── Task input ──
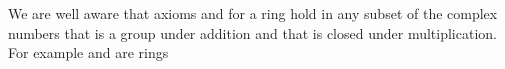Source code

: \documentclass[11pt,oneside]{article}
\begin{document}
\begin{BookBody}
 We are well aware that axioms  and  for a ring hold in any subset of the complex numbers that is a group under addition and that is closed under multiplication. For example and  are rings\BookEnd{\blacktriangle}

\end{BookBody}

\BookNarrativetrue
\end{document}
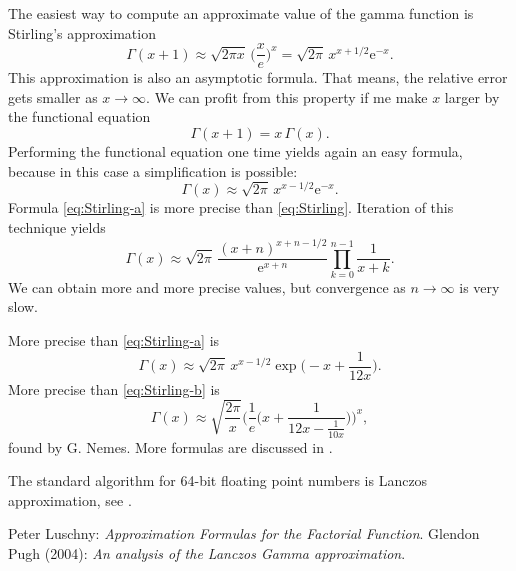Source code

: \documentclass[a4paper,10pt,fleqn]{scrartcl}
\numberwithin{equation}{section}
\newcommand{\ee}{\mathrm e}
\begin{document}
The easiest way to compute an approximate value of the gamma function
is Stirling's approximation
\begin{equation}\label{eq:Stirling}
\Gamma(x+1) \approx \sqrt{2\pi x}\,\bigg(\frac{x}{e}\bigg)^x
= \sqrt{2\pi}\,x^{x+1/2}\ee^{-x}.
\end{equation}
This approximation is also an asymptotic formula. That means, the
relative error gets smaller as $x\to\infty$. We can profit from
this property if me make $x$ larger by the functional equation
\begin{equation}
\Gamma(x+1) = x\,\Gamma(x).
\end{equation}
Performing the functional equation one time yields again an easy
formula, because in this case a simplification is possible:
\begin{equation}\label{eq:Stirling-a}
\Gamma(x) \approx \sqrt{2\pi}\,x^{x-1/2}\ee^{-x}.
\end{equation}
Formula \eqref{eq:Stirling-a} is more
precise than \eqref{eq:Stirling}. Iteration of this technique yields
\begin{equation}
\Gamma(x) \approx \sqrt{2\pi}\,\frac{(x+n)^{x+n-1/2}}{\ee^{x+n}}
\prod_{k=0}^{n-1} \frac{1}{x+k}.
\end{equation}
We can obtain more and more precise values, but convergence
as $n\to\infty$ is very slow.

More precise than \eqref{eq:Stirling-a} is
\begin{equation}\label{eq:Stirling-b}
\Gamma(x) \approx \sqrt{2\pi}\,x^{x-1/2}\exp\bigg(-x+\frac{1}{12x}\bigg).
\end{equation}
More precise than \eqref{eq:Stirling-b} is
\begin{equation}\label{eq:Nemes}
\Gamma(x) \approx \sqrt{\frac{2\pi}{x} }
\bigg(\frac{1}{e} \bigg(x + \frac{1}{12x - \frac{1}{10x}}\bigg)\bigg)^x,
\end{equation}
found by G. Nemes. More formulas are discussed in \cite{Luschny}.

The standard algorithm for 64-bit floating point numbers is
Lanczos approximation, see \cite{Pugh}.

\begin{thebibliography}{x}
Peter Luschny: \emph{Approximation Formulas for the Factorial Function}.
Glendon Pugh (2004): \emph{An analysis of the Lanczos Gamma approximation}.
\end{thebibliography}
\end{document}
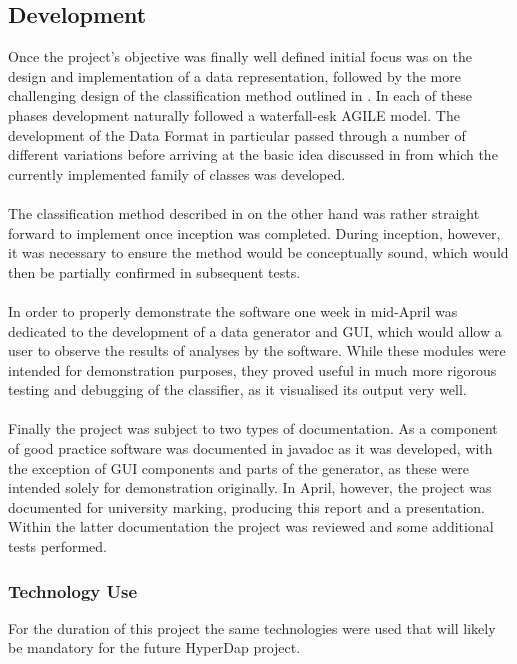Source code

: \documentclass[main.tex]{subfiles}
\begin{document}
    \subsection{Development}
    
      Once the project's objective was finally well defined initial focus was on the design and implementation of a data representation, followed by the more challenging design of the classification method outlined in . In each of these phases development naturally followed a waterfall-esk AGILE model. The development of the Data Format in particular passed through a number of different variations before arriving at the basic idea discussed in  from which the currently implemented family of classes was developed.
      \\\\
      The classification method described in  on the other hand was rather straight forward to implement once inception was completed. During inception, however, it was necessary to ensure the method would be conceptually sound, which would then be partially confirmed in subsequent tests.
      \\\\
      In order to properly demonstrate the software one week in mid-April was dedicated to the development of a data generator and GUI, which would allow a user to observe the results of analyses by the software. While these modules were intended for demonstration purposes, they proved useful in much more rigorous testing and debugging of the classifier, as it visualised its output very well.
      \\\\
      Finally the project was subject to two types of documentation. As a component of good practice software was documented in javadoc as it was developed, with the exception of GUI components and parts of the generator, as these were intended solely for demonstration originally. In April, however, the project was documented for university marking, producing this report and a presentation. Within the latter documentation the project was reviewed and some additional tests performed.
      
      \subsubsection*{Technology Use}
        
        For the duration of this project the same technologies were used that will likely be mandatory for the future HyperDap project.
        
\end{document}
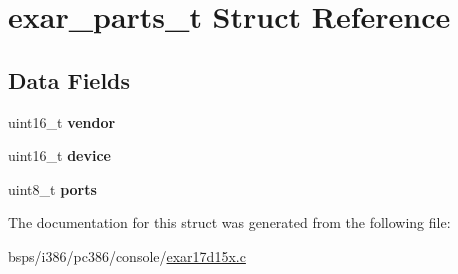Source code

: \hypertarget{structexar__parts__t}{}\section{exar\+\_\+parts\+\_\+t Struct Reference}
\label{structexar__parts__t}
\subsection*{Data Fields}
\begin{DoxyCompactItemize}
\item 
\mbox{\label{structexar__parts__t_aeb91a7bdeab59feb6b20be22ca5ee2e3}} 
uint16\+\_\+t {\bfseries vendor}
\item 
\mbox{\label{structexar__parts__t_a5121dc00332420c8e33998e3ef8a4486}} 
uint16\+\_\+t {\bfseries device}
\item 
\mbox{\label{structexar__parts__t_af576381baf1fa9cfed69c5d25dcea9ed}} 
uint8\+\_\+t {\bfseries ports}
\end{DoxyCompactItemize}


The documentation for this struct was generated from the following file\+:\begin{DoxyCompactItemize}
\item 
bsps/i386/pc386/console/\mbox{\hyperlink{exar17d15x_8c}{exar17d15x.\+c}}\end{DoxyCompactItemize}
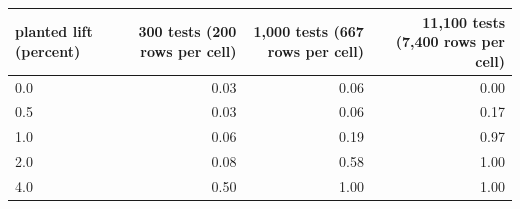 \begin{tabular}{lrrr}
\toprule
planted lift (percent) & 300 tests (200 rows per cell) & 1,000 tests (667 rows per cell) & 11,100 tests (7,400 rows per cell) \\
\midrule
0.0 & 0.03 & 0.06 & 0.00 \\
0.5 & 0.03 & 0.06 & 0.17 \\
1.0 & 0.06 & 0.19 & 0.97 \\
2.0 & 0.08 & 0.58 & 1.00 \\
4.0 & 0.50 & 1.00 & 1.00 \\
\bottomrule
\end{tabular}
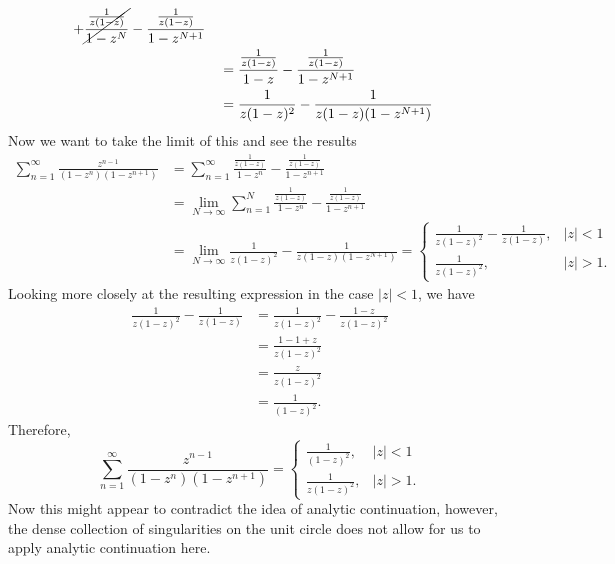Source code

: \documentclass[10pt]{amsart}
\theoremstyle{nonumberplain}
\begin{document}
\begin{enumerate}[label={\bf {\arabic*}:}]
\begin{align*}
		+ \cancel{\frac {\frac 1 {z (1 - z)}}{1 - z^N}} - \frac{\frac 1 {z (1 - z)}}{1 - z^{N + 1}} \\
	& \quad = \frac {\frac 1 {z (1 - z)}}{1 - z} - \frac{\frac 1 {z (1 - z)}}{1 - z^{N + 1}} \\
	& \quad = \frac {1}{z (1 - z)^2} - \frac1{z (1 - z)(1 - z^{N + 1})}
\end{align*}
Now we want to take the limit of this and see the results
\begin{align*}
\sum_{n=1}^{\infty} \frac{z^{n-1}}{\left(1-z^n\right)\left(1-z^{n+1}\right)}
	&= \sum_{n=1}^{\infty} \frac {\frac 1 {z (1 - z)}}{1 - z^n} - \frac{\frac 1 {z (1 - z)}}{1 - z^{n + 1}} \\
	&= \lim_{N\rightarrow \infty} \sum_{n=1}^{N} \frac {\frac 1 {z (1 - z)}}{1 - z^n} - \frac{\frac 1 {z (1 - z)}}{1 - z^{n + 1}} \\
	&= \lim_{N\rightarrow \infty} \frac {1}{z (1 - z)^2} - \frac1{z (1 - z)(1 - z^{N + 1})}
		= \begin{cases} \frac {1}{z (1 - z)^2} - \frac1{z (1 - z)}, & |z|<1 \\ \frac{1}{z(1-z)^2}, & |z|>1 .\end{cases}
\end{align*}
Looking more closely at the resulting expression in the case $|z| < 1$, we have
\begin{align*}
\frac {1}{z (1 - z)^2} - \frac1{z (1 - z)} &= \frac {1}{z (1 - z)^2} - \frac{1 - z}{z (1 - z)^2} \\
	&= \frac {1 - 1 + z}{z (1 - z)^2} \\
	&= \frac {z}{z (1 - z)^2} \\
	&= \frac 1 {(1 - z)^2}.
\end{align*}
Therefore,
$$
\sum_{n=1}^{\infty} \frac{z^{n-1}}{\left(1-z^n\right)\left(1-z^{n+1}\right)}= \begin{cases}\frac{1}{(1-z)^2}, & |z|<1 \\ \frac{1}{z(1-z)^2}, & |z|>1 .\end{cases}
$$
Now this might appear to contradict the idea of analytic continuation, however, the dense collection of singularities on the unit circle does not allow for us to apply analytic continuation here. \\


\end{enumerate}
\end{document}
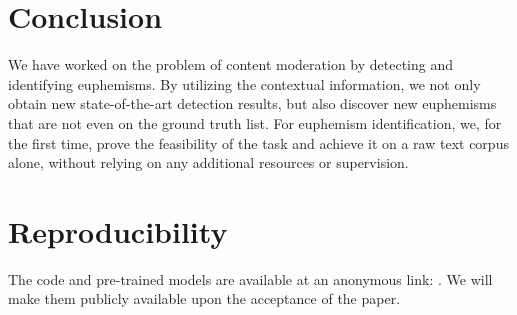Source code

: 
\section{Conclusion}
\label{sec:conclusion}

We have worked on the problem of content moderation by detecting and identifying euphemisms. 
By utilizing the contextual information, we not only obtain new state-of-the-art detection results, but also discover new euphemisms that are not even on the ground truth list. 
For euphemism identification, we, for the first time, prove the feasibility of the task and achieve it on a raw text corpus alone, without relying on any additional resources or supervision. 




\section*{Reproducibility}
The code and pre-trained models are available at an anonymous link: . 
We will make them publicly available upon the acceptance of the paper. 
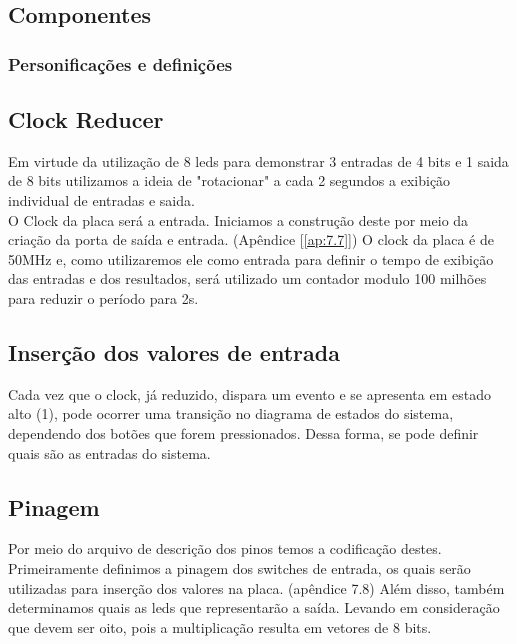     \subsection{Componentes}
    
    \subsubsection{Personificações e definições}
    
    \subsection*{Clock Reducer}
   
    Em virtude da utilização de 8 leds para demonstrar 3 entradas de 4 bits e 1 saida de 8 bits utilizamos a ideia de "rotacionar" a cada 2 segundos a exibição individual de entradas e saida.\\
    
    O Clock da placa será a entrada. Iniciamos a construção deste por meio da criação da porta de saída e entrada. (Apêndice [\ref{ap:7.7}]) O clock da placa é de 50MHz e, como utilizaremos ele como entrada para definir o tempo de exibição das entradas e dos resultados, será utilizado um contador modulo 100 milhões para reduzir o período para 2s.
    \\
    
    \subsection*{Inserção dos valores de entrada}
    Cada vez que o clock, já reduzido, dispara um evento e se apresenta em estado alto (1), pode ocorrer uma transição no diagrama de estados do sistema, dependendo dos botões que forem pressionados. Dessa forma, se pode definir quais são as entradas do sistema.
        
    \subsection*{Pinagem}
    
    Por meio do arquivo de descrição dos pinos temos a codificação destes. Primeiramente definimos a pinagem dos switches de entrada, os quais serão utilizadas para inserção dos valores na placa. (apêndice 7.8) Além disso, também determinamos quais as leds que representarão a saída. Levando em consideração que devem ser oito, pois a multiplicação resulta em vetores de 8 bits. 
    
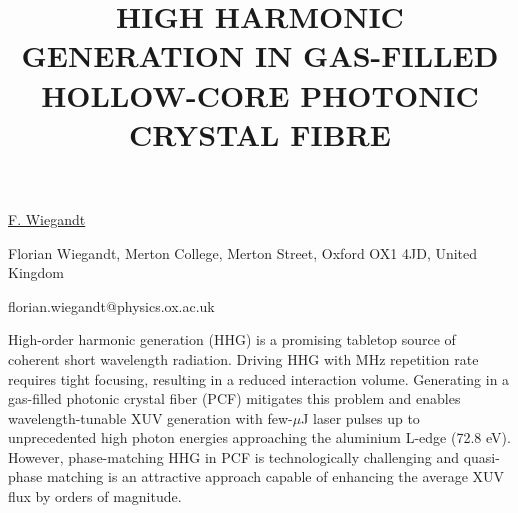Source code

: \title{HIGH HARMONIC GENERATION IN GAS-FILLED HOLLOW-CORE PHOTONIC CRYSTAL FIBRE}

\underline{F. Wiegandt}  

{\normalsize{\vspace{-4mm}
Florian Wiegandt,
Merton College,
Merton Street,
Oxford OX1 4JD,
United Kingdom



\email florian.wiegandt@physics.ox.ac.uk}}

High-order harmonic generation (HHG) is a promising tabletop source of coherent short wavelength radiation. Driving HHG with MHz repetition rate requires tight focusing, resulting in a reduced interaction volume. Generating in a gas-filled photonic crystal fiber (PCF) mitigates this problem and enables wavelength-tunable XUV generation with few-$\mu$J laser pulses up to unprecedented high photon energies approaching the aluminium L-edge (72.8 eV). However, phase-matching HHG in PCF is technologically challenging and quasi-phase matching is an attractive approach capable of enhancing the average XUV flux by orders of magnitude.

\vspace{\baselineskip}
───
**Aim of the task**: Return every line from the records above that holds the word "method".

**Exercise result**:
      Once the project's objective was finally well defined initial focus was on the design and implementation of a data representation, followed by the more challenging design of the classification method outlined in . In each of these phases development naturally followed a waterfall-esk AGILE model. The development of the Data Format in particular passed through a number of different variations before arriving at the basic idea discussed in  from which the currently implemented family of classes was developed.
      The classification method described in  on the other hand was rather straight forward to implement once inception was completed. During inception, however, it was necessary to ensure the method would be conceptually sound, which would then be partially confirmed in subsequent tests.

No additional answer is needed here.